- What to produce
I need the number of lines in the data that contain the word "Molino", and nothing beyond it.

- Extracted data
== Segment start ==
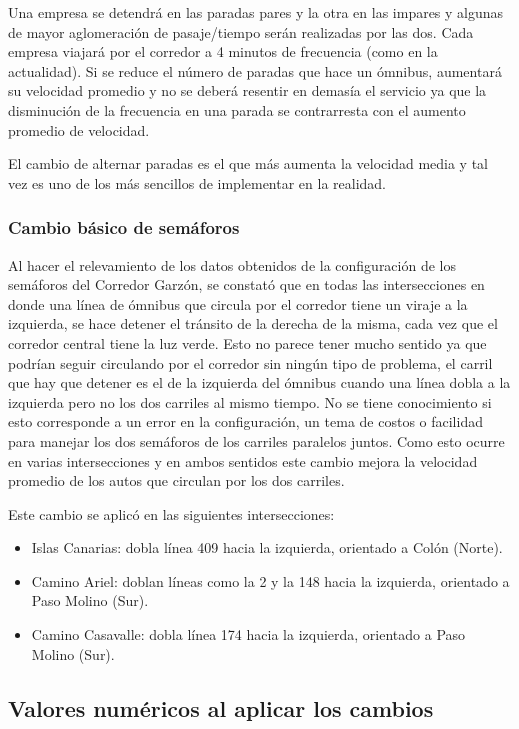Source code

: Una empresa se detendrá en las paradas pares y la otra en las impares y algunas de mayor aglomeración de pasaje/tiempo serán realizadas por las dos. Cada empresa viajará por el corredor a 4 minutos de frecuencia (como en la actualidad). Si se reduce el número de paradas que hace un ómnibus, aumentará su velocidad promedio y no se deberá resentir en demasía el servicio ya que la disminución de la frecuencia en una parada se contrarresta con el aumento promedio de velocidad.

El cambio de alternar paradas es el que más aumenta la velocidad media y tal vez es uno de los más sencillos de implementar en la realidad.



\subsubsection{Cambio básico de semáforos}
Al hacer el relevamiento de los datos obtenidos de la configuración de los semáforos del Corredor Garzón, se constató que en todas las intersecciones en donde una línea de ómnibus que circula por el corredor tiene un viraje a la izquierda, se hace detener el tránsito de la derecha de la misma, cada vez que el corredor central tiene la luz verde. Esto no parece tener mucho sentido ya que podrían seguir circulando por el corredor sin ningún tipo de problema, el carril que hay que detener es el de la izquierda del ómnibus cuando una línea dobla a la izquierda pero no los dos carriles al mismo tiempo. No se tiene conocimiento si esto corresponde a un error en la configuración, un tema de costos o facilidad para manejar los dos semáforos de los carriles paralelos juntos. Como esto ocurre en varias intersecciones y en ambos sentidos este cambio mejora la velocidad promedio de los autos que circulan por los dos carriles.

Este cambio se aplicó en las siguientes intersecciones:
\begin{itemize}
	\item Islas Canarias: dobla línea 409 hacia la izquierda, orientado a Colón (Norte).
	\item Camino Ariel: doblan líneas como la  2 y la 148 hacia la izquierda, orientado a Paso Molino (Sur). 
	\item Camino Casavalle: dobla línea 174 hacia la izquierda, orientado a Paso Molino (Sur). 
\end{itemize}

\subsection{Valores numéricos al aplicar los cambios}

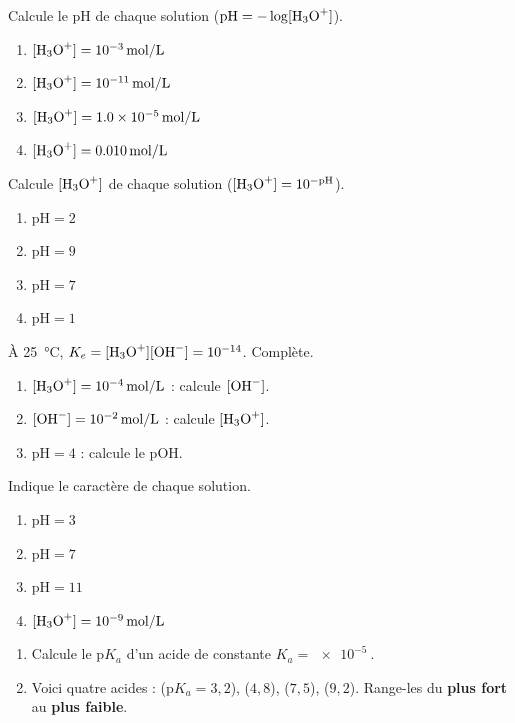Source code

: \documentclass[11pt,a4paper]{article}
\begin{document}

\begin{exo}[de la concentration au pH]
Calcule le pH de chaque solution ($\mathrm{pH} = -\log[\ce{H3O+}]$).
\begin{enumerate}[label=\alph*)]
  \item $[\ce{H3O+}] = \qty{e-3}{mol\per L}$
  \item $[\ce{H3O+}] = \qty{e-11}{mol\per L}$
  \item $[\ce{H3O+}] = \qty{1,0e-5}{mol\per L}$
  \item $[\ce{H3O+}] = \qty{0,010}{mol\per L}$
\end{enumerate}
\end{exo}

\begin{exo}[du pH à la concentration]
Calcule $[\ce{H3O+}]$ de chaque solution ($[\ce{H3O+}] = 10^{-\mathrm{pH}}$).
\begin{enumerate}[label=\alph*)]
  \item $\mathrm{pH} = 2$
  \item $\mathrm{pH} = 9$
  \item $\mathrm{pH} = 7$
  \item $\mathrm{pH} = 1$
\end{enumerate}
\end{exo}

\begin{exo}
À \qty{25}{\celsius}, $K_e = [\ce{H3O+}][\ce{OH-}] = 10^{-14}$. Complète.
\begin{enumerate}[label=\alph*)]
  \item $[\ce{H3O+}] = \qty{e-4}{mol\per L}$ : calcule $[\ce{OH-}]$.
  \item $[\ce{OH-}] = \qty{e-2}{mol\per L}$ : calcule $[\ce{H3O+}]$.
  \item $\mathrm{pH} = 4$ : calcule le pOH.
\end{enumerate}
\end{exo}

\begin{exo}
Indique le caractère de chaque solution.
\begin{enumerate}[label=\alph*)]
  \item $\mathrm{pH} = 3$
  \item $\mathrm{pH} = 7$
  \item $\mathrm{pH} = 11$
  \item $[\ce{H3O+}] = \qty{e-9}{mol\per L}$
\end{enumerate}
\end{exo}

\begin{exo}
\begin{enumerate}[label=\alph*)]
  \item Calcule le $\mathrm{p}K_a$ d'un acide de constante $K_a = \qty{e-5}{}$.
  \item Voici quatre acides :  ($\mathrm{p}K_a = 3{,}2$),  ($4{,}8$),  ($7{,}5$),
         ($9{,}2$). Range-les du \textbf{plus fort} au \textbf{plus faible}.
\end{enumerate}
\end{exo}
\end{document}
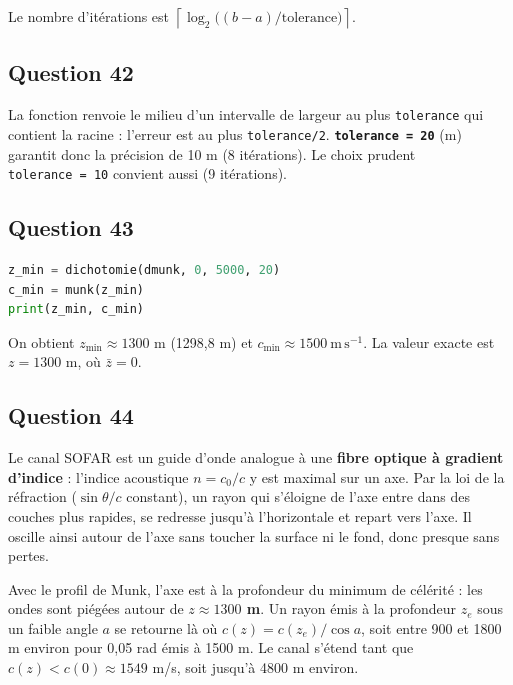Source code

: \documentclass[11pt,a4paper]{article}
\begin{document}
Le nombre d'itérations est \(\left\lceil \log_2\big((b - a)/\text{tolerance}\big)\right\rceil\).

\hypertarget{question-42}{%
\subsection{Question 42}\label{question-42}}

La fonction renvoie le milieu d'un intervalle de largeur au plus \texttt{tolerance} qui contient la racine : l'erreur est au plus \texttt{tolerance/2}. \textbf{\texttt{tolerance\ =\ 20}} (m) garantit donc la précision de 10 m (8 itérations). Le choix prudent \texttt{tolerance\ =\ 10} convient aussi (9 itérations).

\hypertarget{question-43}{%
\subsection{Question 43}\label{question-43}}

\begin{lstlisting}[language=Python]
z_min = dichotomie(dmunk, 0, 5000, 20)
c_min = munk(z_min)
print(z_min, c_min)
\end{lstlisting}

On obtient \(z_{\min} \approx 1300\) m (1298,8 m) et \(c_{\min} \approx 1500\ \mathrm{m\,s^{-1}}\). La valeur exacte est \(z = 1300\) m, où \(\bar z = 0\).

\hypertarget{question-44}{%
\subsection{Question 44}\label{question-44}}

Le canal SOFAR est un guide d'onde analogue à une \textbf{fibre optique à gradient d'indice} : l'indice acoustique \(n = c_0/c\) y est maximal sur un axe. Par la loi de la réfraction (\(\sin\theta/c\) constant), un rayon qui s'éloigne de l'axe entre dans des couches plus rapides, se redresse jusqu'à l'horizontale et repart vers l'axe. Il oscille ainsi autour de l'axe sans toucher la surface ni le fond, donc presque sans pertes.

Avec le profil de Munk, l'axe est à la profondeur du minimum de célérité : les ondes sont piégées autour de \textbf{\(z \approx 1300\) m}. Un rayon émis à la profondeur \(z_e\) sous un faible angle \(a\) se retourne là où \(c(z) = c(z_e)/\cos a\), soit entre 900 et 1800 m environ pour 0,05 rad émis à 1500 m. Le canal s'étend tant que \(c(z) < c(0) \approx 1549\) m/s, soit jusqu'à 4800 m environ.
\end{document}
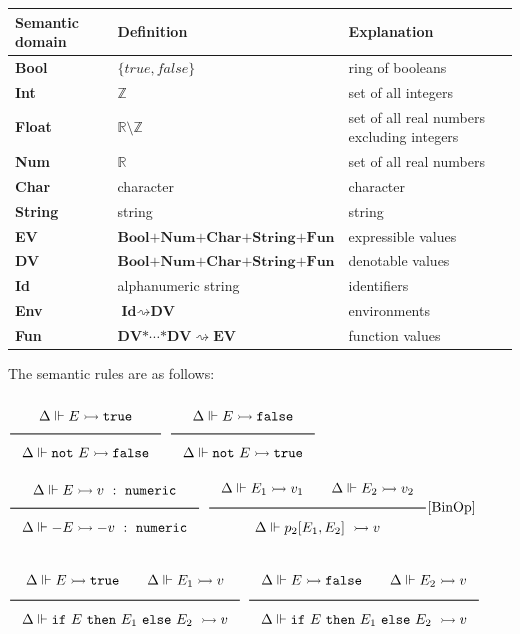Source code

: \documentclass[a4paper]{article}
\newcommand{\Rule}[2]{\genfrac{}{}{0.7pt}{}{{\setlength{\fboxrule}{0pt}\setlength{\fboxsep}{3mm}\fbox{$#1$}}}{{\setlength{\fboxrule}{0pt}\setlength{\fboxsep}{3mm}\fbox{$#2$}}}}
\newcommand{\RuleWithName}[3]{\genfrac{}{}{0.7pt}{}{{\setlength{\fboxrule}{0pt}\setlength{\fboxsep}{3mm}\fbox{$#1$}}}{{\setlength{\fboxrule}{0pt}\setlength{\fboxsep}{3mm}\fbox{$#2$}}}[\text{#3}]}
\newcommand{\TruE}{\texttt{true}}
\newcommand{\FalsE}{\texttt{false}}
\newcommand{\Num}{\texttt{numeric}}
\newcommand{\eval}{\rightarrowtail}
\newcommand{\partfun}{\rightsquigarrow}
\newcommand{\under}{\Vdash}
\begin{document}
\vspace{3mm}
\begin{center}
\begin{tabular}{|l|ll|} \hline
Semantic domain & Definition & Explanation\\ \hline
\textbf{Bool} & $\{\textit{true}, \textit{false}\}$ & ring of booleans  \\
\textbf{Int}  & $\mathbb{Z}$     & set of all integers \\
\textbf{Float}  & $\mathbb{R} \setminus \mathbb{Z}$     & set of all real numbers excluding integers \\
\textbf{Num}  & $\mathbb{R}$     & set of all real numbers \\
\textbf{Char}  & character     & character \\
\textbf{String}  & string     & string \\
\textbf{EV}   & $\textbf{Bool} \boldsymbol{+} \textbf{Num} \boldsymbol{+} \textbf{Char} \boldsymbol{+} \textbf{String} \boldsymbol{+} \textbf{Fun} $     & expressible values \\
\textbf{DV}   & $\textbf{Bool} \boldsymbol{+} \textbf{Num} \boldsymbol{+} \textbf{Char} \boldsymbol{+} \textbf{String} \boldsymbol{+} \textbf{Fun} $     & denotable values \\
\textbf{Id}   & alphanumeric string     & identifiers \\
\textbf{Env}   & $\textbf{Id} \partfun \textbf{DV}$ & environments \\
\textbf{Fun}   & $\textbf{DV} \boldsymbol{*} \cdots \boldsymbol{*} \textbf{DV} \partfun \textbf{EV}$ & function values \\ \hline
\end{tabular}
\end{center}

The semantic rules are as follows:

$\Rule{\Delta \under E \eval \TruE}{\Delta \under \texttt{not}\ E \eval \FalsE}$
\hfill
$\Rule{\Delta \under E \eval \FalsE}{\Delta \under \texttt{not}\ E \eval \TruE}$
\hfill
$\Rule{\Delta \under E \eval v\ :\ \Num}{\Delta \under -E \eval -v\ :\ \Num}$
\hfill
$\RuleWithName{\Delta \under E_1 \eval v_1 \qquad \Delta \under E_2 \eval v_2}{\Delta \under p_2[E_1, E_2]\ \eval v}{BinOp}$

$\Rule{\Delta \under E \eval \TruE \qquad \Delta \under E_1 \eval v}{\Delta \under \texttt{if}\ E\ \texttt{then}\ E_1\ \texttt{else}\ E_2\ \eval v}$
\hfill
$\Rule{\Delta \under E \eval \FalsE \qquad \Delta \under E_2 \eval v}{\Delta \under \texttt{if}\ E\ \texttt{then}\ E_1\ \texttt{else}\ E_2\ \eval v}$
\end{document}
== Segment end ==
- Task solution
2